Spielberg is open about what he perceives to be the issue with audiences: "I don't feel that I've really communicated the fact that I made a superhero movie," he laughed.
"I think if I told people I had made a superhero movie - the superheroes being my mom and my dad - we would have done much better at the box office in the States.
"We hope we're going to fare better in the UK having now said to all of you: This is a superhero movie."
'I've never made a film like this before'
Audiences may feel they know Spielberg, but he says it is only now with The Fabelmans that he is finally showing his truth on screen.
"A lot of people feel they know me because they see my movies and they think they know me through my films, but they don't know me in any other iteration - as, by the way, I don't know myself in so many other iterations," he said.
"When I make a movie, I kind of live the experience of that story, and I have to research and I have to learn a lot about it, but it's not often reflective of who I am."
He continued: "It reflects what I'm interested in, what my passions are, but this is the first time I ever made a film that was about things that had actually happened to myself, my three sisters and my mom and my dad."

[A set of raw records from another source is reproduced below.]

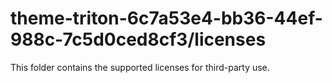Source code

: # theme-triton-6c7a53e4-bb36-44ef-988c-7c5d0ced8cf3/licenses

This folder contains the supported licenses for third-party use.
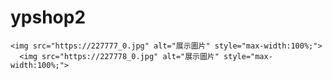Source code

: # ypshop2
<!DOCTYPE html>
<html lang="zh">
<head>
    <meta charset="UTF-8">
    <meta name="viewport" content="width=device-width, initial-scale=1.0">
    <title>圖片展示</title>
</head>
<body>
 
    <img src="https://227777_0.jpg" alt="展示圖片" style="max-width:100%;">
      <img src="https://227778_0.jpg" alt="展示圖片" style="max-width:100%;">
</body>
</html>
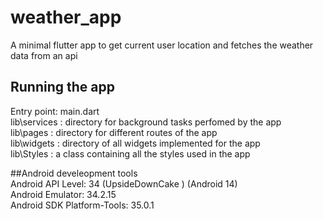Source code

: # weather_app

A minimal flutter app to get current user location and fetches the weather data from an api

## Running the app

Entry point: main.dart<br />
lib\services : directory for background tasks perfomed by the app<br />
lib\pages : directory for different routes of the app<br />
lib\widgets : directory of all widgets implemented for the app  <br />
lib\Styles : a class containing all the styles used in the app<br />

##Android develeopment tools<br />
Android API Level: 34 (UpsideDownCake ) (Android 14)<br />
Android Emulator: 34.2.15<br />
Android SDK Platform-Tools: 35.0.1<br />
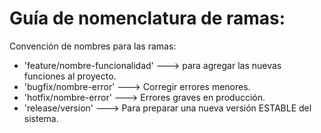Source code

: # Guía de nomenclatura de ramas:

Convención de nombres para las ramas:

* 'feature/nombre-funcionalidad' ---> para agregar las nuevas funciones al proyecto.
* 'bugfix/nombre-error' ---> Corregir errores menores.
* 'hotfix/nombre-error' ---> Errores graves en producción.
* 'release/version' ---> Para preparar una nueva versión ESTABLE del sistema.
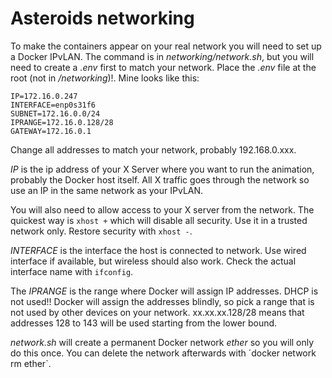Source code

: # Asteroids networking

To make the containers appear on your real network you will need to set up a Docker IPvLAN. The command is in *networking/network.sh*, but you will need to create a *.env* first to match your network. Place the *.env* file at the root (not in */networking*)!. Mine looks like this:

    IP=172.16.0.247
    INTERFACE=enp0s31f6
    SUBNET=172.16.0.0/24
    IPRANGE=172.16.0.128/28
    GATEWAY=172.16.0.1

Change all addresses to match your network, probably 192.168.0.xxx.

*IP* is the ip address of your X Server where you want to run the animation, probably the Docker host itself. All X traffic goes through the network so use an IP in the same network as your IPvLAN.

You will also need to allow access to your X server from the network. The quickest way is `xhost +` which will disable all security. Use it in a trusted network only. Restore security with `xhost -`.

*INTERFACE* is the interface the host is connected to network. Use wired interface if available, but wireless should also work. Check the actual interface name with `ifconfig`.

The *IPRANGE* is the range where Docker will assign IP addresses. DHCP is not used!! Docker will assign the addresses blindly, so pick a range that is not used by other devices on your network. xx.xx.xx.128/28 means that addresses 128 to 143 will be used starting from the lower bound.

*network.sh* will create a permanent Docker network *ether* so you will only do this once. You can delete the network afterwards with ´docker network rm ether`.
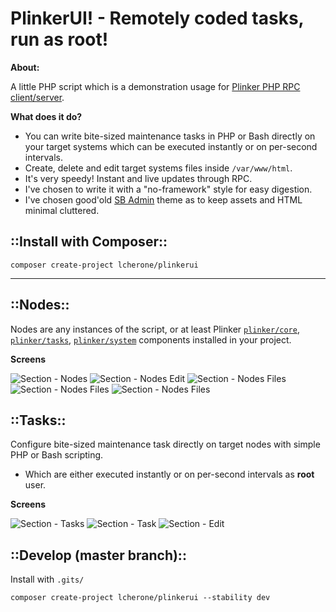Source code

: PlinkerUI! - Remotely coded tasks, run as root!
===================

**About:**

A little PHP script which is a demonstration usage for [Plinker PHP RPC client/server](https://bitbucket.org/plinker/example).

**What does it do?**

 - You can write bite-sized maintenance tasks in PHP or Bash directly on your target systems which can be executed instantly or on per-second intervals.
 - Create, delete and edit target systems files inside `/var/www/html`.
 - It's very speedy! Instant and live updates through RPC.
 - I've chosen to write it with a "no-framework" style for easy digestion.
 - I've chosen good'old [SB Admin](https://startbootstrap.com/template-overviews/sb-admin/) theme as to keep assets and HTML minimal cluttered.

::Install with Composer::
---------

`composer create-project lcherone/plinkerui`

----------


::Nodes::
-----

Nodes are any instances of the script, or at least Plinker [`plinker/core`](https://bitbucket.org/plinker/core), [`plinker/tasks`](https://bitbucket.org/plinker/tasks), [`plinker/system`](https://bitbucket.org/plinker/system) components installed in your project.

**Screens**

![Section - Nodes](https://cherone.co.uk/files/screens/plinkerui/nodes.png)
![Section - Nodes Edit](https://cherone.co.uk/files/screens/plinkerui/node.edit.png)
![Section - Nodes Files](https://cherone.co.uk/files/screens/plinkerui/node.tasks.png)
![Section - Nodes Files](https://cherone.co.uk/files/screens/plinkerui/node.files.png)
![Section - Nodes Files](https://cherone.co.uk/files/screens/plinkerui/node.information.png)


::Tasks::
-----

Configure bite-sized maintenance task directly on target nodes with simple PHP or Bash scripting. 

  -  Which are either executed instantly or on per-second intervals as **root** user.

**Screens**

![Section - Tasks](https://cherone.co.uk/files/screens/plinkerui/tasks.png)
![Section - Task](https://cherone.co.uk/files/screens/plinkerui/task.png)
![Section - Edit](https://cherone.co.uk/files/screens/plinkerui/task.edit.png)


::Develop (master branch)::
---------

Install with `.gits/`

`composer create-project lcherone/plinkerui --stability dev`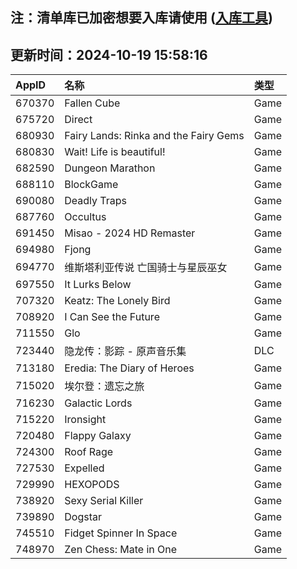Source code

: ## 注：清单库已加密想要入库请使用 ([入库工具](https://github.com/BlankTMing/ManifestAutoUpdate/releases))

## 更新时间：2024-10-19 15:58:16
| AppID | 名称 | 类型  |
| :-------------------- | :----------------------------- | :----------- |
| 670370 | Fallen Cube| Game |
| 675720 | Direct| Game |
| 680930 | Fairy Lands: Rinka and the Fairy Gems| Game |
| 680830 | Wait! Life is beautiful!| Game |
| 682590 | Dungeon Marathon| Game |
| 688110 | BlockGame| Game |
| 690080 | Deadly Traps| Game |
| 687760 | Occultus| Game |
| 691450 | Misao - 2024 HD Remaster| Game |
| 694980 | Fjong| Game |
| 694770 | 维斯塔利亚传说 亡国骑士与星辰巫女| Game |
| 697550 | It Lurks Below| Game |
| 707320 | Keatz: The Lonely Bird| Game |
| 708920 | I Can See the Future| Game |
| 711550 | Glo| Game |
| 723440 | 隐龙传：影踪 - 原声音乐集| DLC |
| 713180 | Eredia: The Diary of Heroes| Game |
| 715020 | 埃尔登：遗忘之旅| Game |
| 716230 | Galactic Lords| Game |
| 715220 | Ironsight| Game |
| 720480 | Flappy Galaxy| Game |
| 724300 | Roof Rage| Game |
| 727530 | Expelled| Game |
| 729990 | HEXOPODS| Game |
| 738920 | Sexy Serial Killer| Game |
| 739890 | Dogstar| Game |
| 745510 | Fidget Spinner In Space| Game |
| 748970 | Zen Chess: Mate in One| Game |

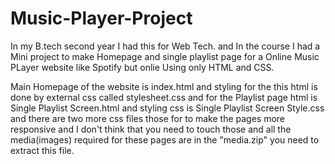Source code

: # Music-Player-Project
In my B.tech second year I had this for Web Tech. and In the course I had a Mini project to make Homepage and single playlist page for a Online Music PLayer website like Spotify but onlie Using only HTML and CSS.


Main Homepage of the website is index.html and styling for the this html is done by external css called stylesheet.css and for the Playlist page html is Single Playlist Screen.html and styling css is Single Playlist Screen Style.css and there are two more css files those for to make the pages more responsive and I don't think that you need to touch those and all the media(images) required for these pages are in the "media.zip" you need to extract this file.
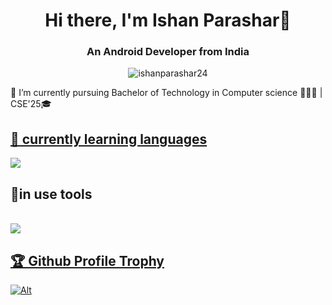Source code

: 
 <h1 align="center">
     Hi there, I'm Ishan Parashar👋
 </h1>
 
 <h3 align="center">
     An Android Developer from India
 </h3>
 
 
<!-- this is profile view count -->
<p align="center">
    <img src="https://komarev.com/ghpvc/?username=ishanparashar24&label=Profile%20views&color=0e75b6&style=flat" alt="ishanparashar24" />
</p>

 🔭 I’m currently pursuing Bachelor of Technology in Computer science 👨🏻‍💻 | CSE'25🎓


  <p align="center">
  <a href="https://skillicons.dev">
    <h2>
        🌱 currently learning languages 
    </h2>
   <a align="center">
      <img src="https://skillicons.dev/icons?i=kotlin,py,mysql&perline=4" />
   </a>
      <h2>
      🌱in use tools
      </h2> 
  <br>
  <img src="https://skillicons.dev/icons?i=git,github,figma,androidstudio,sqlite,firebase,vscode&perline=4" />
  </a>
  
  <a href="https://github.com/ryo-ma/github-profile-trophy">
       <h2>
           🏆 Github Profile Trophy
       </h2>
    
   ![Alt](https://repobeats.axiom.co/api/embed/5fa29cb170cf23e06153840b9fb6659286958a66.svg "Repobeats analytics image")







<!--
- 👯 I’m looking to collaborate on ...
- 🤔 I’m looking for help with ...
- 💬 Ask me about ...
- 📫 How to reach me: ...
- 😄 Pronouns: ...
- ⚡ Fun fact: **i like poetry ✌🏻**
-->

With that honesty comes some emotional moments, as the family home, even his parents as he remembers them from childhood, are reproduced on set.
"I've never made a film like this before," Spielberg said.
"Nor have I had an experience making a film that has been so emotionally - now, Schindler's List was maybe the most emotionally draining experience of my career - but in terms of family and personal reflections and actually shooting a movie in a house that was a facsimile of the home I grew up in, in Arizona, nothing, nothing can challenge that."
The Fabelmans is out in cinemas in the UK on 27 January.